> [GIVEN RECORDS]:
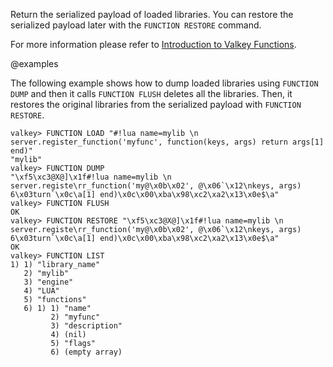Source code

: Return the serialized payload of loaded libraries.
You can restore the serialized payload later with the `FUNCTION RESTORE` command.

For more information please refer to [Introduction to Valkey Functions](/topics/functions-intro).

@examples

The following example shows how to dump loaded libraries using `FUNCTION DUMP` and then it calls `FUNCTION FLUSH` deletes all the libraries.
Then, it restores the original libraries from the serialized payload with `FUNCTION RESTORE`.

```
valkey> FUNCTION LOAD "#!lua name=mylib \n server.register_function('myfunc', function(keys, args) return args[1] end)"
"mylib"
valkey> FUNCTION DUMP
"\xf5\xc3@X@]\x1f#!lua name=mylib \n server.registe\rr_function('my@\x0b\x02', @\x06`\x12\nkeys, args) 6\x03turn`\x0c\a[1] end)\x0c\x00\xba\x98\xc2\xa2\x13\x0e$\a"
valkey> FUNCTION FLUSH
OK
valkey> FUNCTION RESTORE "\xf5\xc3@X@]\x1f#!lua name=mylib \n server.registe\rr_function('my@\x0b\x02', @\x06`\x12\nkeys, args) 6\x03turn`\x0c\a[1] end)\x0c\x00\xba\x98\xc2\xa2\x13\x0e$\a"
OK
valkey> FUNCTION LIST
1) 1) "library_name"
   2) "mylib"
   3) "engine"
   4) "LUA"
   5) "functions"
   6) 1) 1) "name"
         2) "myfunc"
         3) "description"
         4) (nil)
         5) "flags"
         6) (empty array)
```
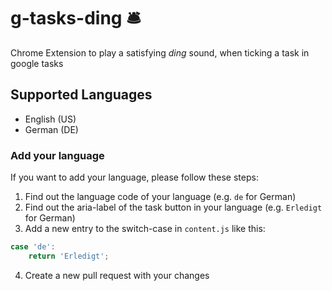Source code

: # g-tasks-ding 🛎️
Chrome Extension to play a satisfying _ding_ sound, when ticking a task in google tasks

## Supported Languages

- English (US)
- German (DE)

### Add your language

If you want to add your language, please follow these steps:

1. Find out the language code of your language (e.g. `de` for German)
2. Find out the aria-label of the task button in your language (e.g. `Erledigt` for German)
3. Add a new entry to the switch-case in `content.js` like this:
```javascript
case 'de':
    return 'Erledigt';
```
4. Create a new pull request with your changes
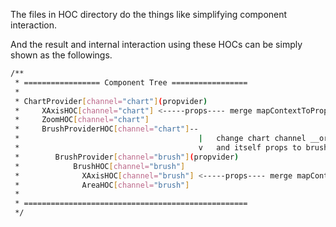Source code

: The files in HOC directory do the things like simplifying component interaction.

And the result and internal interaction using these HOCs can be simply shown as the followings.

```bash
/**
 * ================= Component Tree =================
 *
 * ChartProvider[channel="chart"](propvider)
 *     XAxisHOC[channel="chart"] <-----props---- merge mapContextToProps and XAxisHOC defaulltProps/props(highest)
 *     ZoomHOC[channel="chart"]
 *     BrushProviderHOC[channel="chart"]--
 *                                        |   change chart channel __originalProps__ property
 *                                        v   and itself props to brush context
 *        BrushProvider[channel="brush"](propvider)
 *            BrushHOC[channel="brush"]
 *              XAxisHOC[channel="brush"] <-----props---- merge mapContextToProps, XAxisHOC defaulltProps/props and mapPropsToBrush(highest)
 *              AreaHOC[channel="brush"]
 *
 * ==================================================
 */
```
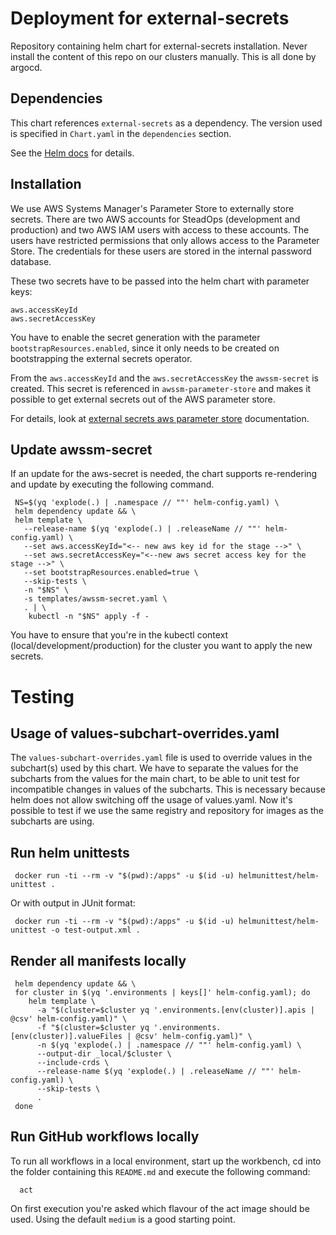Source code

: # Deployment for external-secrets

Repository containing helm chart for external-secrets installation.
Never install the content of this repo on our clusters manually. This is all done by argocd.

## Dependencies

This chart references `external-secrets` as a dependency. The version
used is specified in `Chart.yaml` in the `dependencies` section.

See the [Helm docs](https://helm.sh/docs/topics/charts/#chart-dependencies)
for details.

## Installation

We use AWS Systems Manager's Parameter Store to externally store secrets.
There are two AWS accounts for SteadOps (development and production) and two AWS IAM users with access to these accounts.
The users have restricted permissions that only allows access to the Parameter Store.
The credentials for these users are stored in the internal password database.

These two secrets have to be passed into the helm chart with parameter keys:

```
aws.accessKeyId
aws.secretAccessKey
```

You have to enable the secret generation with the parameter `bootstrapResources.enabled`, since
it only needs to be created on bootstrapping the external secrets operator.

From the `aws.accessKeyId` and the `aws.secretAccessKey` the `awssm-secret` is created. 
This secret is referenced in `awssm-parameter-store` and
makes it possible to get external secrets out of the AWS parameter store.

For details, look at [external secrets aws parameter store](https://external-secrets.io/latest/provider/aws-parameter-store/)
documentation.

## Update awssm-secret

If an update for the aws-secret is needed, the chart supports re-rendering and update by executing the
following command.

```shell
 NS=$(yq 'explode(.) | .namespace // ""' helm-config.yaml) \
 helm dependency update && \
 helm template \
   --release-name $(yq 'explode(.) | .releaseName // ""' helm-config.yaml) \
   --set aws.accessKeyId="<-- new aws key id for the stage -->" \
   --set aws.secretAccessKey="<--new aws secret access key for the stage -->" \
   --set bootstrapResources.enabled=true \
   --skip-tests \
   -n "$NS" \
   -s templates/awssm-secret.yaml \
   . | \
    kubectl -n "$NS" apply -f -
```

You have to ensure that you're in the kubectl context (local/development/production)
for the cluster you want to apply the new secrets.

# Testing

## Usage of values-subchart-overrides.yaml

The `values-subchart-overrides.yaml` file is used to override values in the subchart(s) used by this chart.
We have to separate the values for the subcharts from the values for the main chart, to be able to
unit test for incompatible changes in values of the subcharts. This is necessary because helm does not allow
switching off the usage of values.yaml. Now it's possible to test if we use the same registry and repository
for images as the subcharts are using.

## Run helm unittests

```shell
 docker run -ti --rm -v "$(pwd):/apps" -u $(id -u) helmunittest/helm-unittest .
```

Or with output in JUnit format:

```shell
 docker run -ti --rm -v "$(pwd):/apps" -u $(id -u) helmunittest/helm-unittest -o test-output.xml .
```

## Render all manifests locally

```shell
 helm dependency update && \
 for cluster in $(yq '.environments | keys[]' helm-config.yaml); do
    helm template \
      -a "$(cluster=$cluster yq '.environments.[env(cluster)].apis | @csv' helm-config.yaml)" \
      -f "$(cluster=$cluster yq '.environments.[env(cluster)].valueFiles | @csv' helm-config.yaml)" \
      -n $(yq 'explode(.) | .namespace // ""' helm-config.yaml) \
      --output-dir _local/$cluster \
      --include-crds \
      --release-name $(yq 'explode(.) | .releaseName // ""' helm-config.yaml) \
      --skip-tests \
      .
 done
```

## Run GitHub workflows locally

To run all workflows in a local environment, start up the workbench, cd into the folder containing this
`README.md` and execute the following command:

```shell
  act
```

On first execution you're asked which flavour of the act image should be used. Using the default `medium`
is a good starting point.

> [WORK INSTRUCTIONS]: Give back an exact repeat of the lines from the top of the data through the line that holds "The following example", both included, and omit pictures.

> [OUTPUT OF THE TASK]:
Source code

: Return the serialized payload of loaded libraries.
You can restore the serialized payload later with the `FUNCTION RESTORE` command.

For more information please refer to [Introduction to Valkey Functions](/topics/functions-intro).

@examples

The following example shows how to dump loaded libraries using `FUNCTION DUMP` and then it calls `FUNCTION FLUSH` deletes all the libraries.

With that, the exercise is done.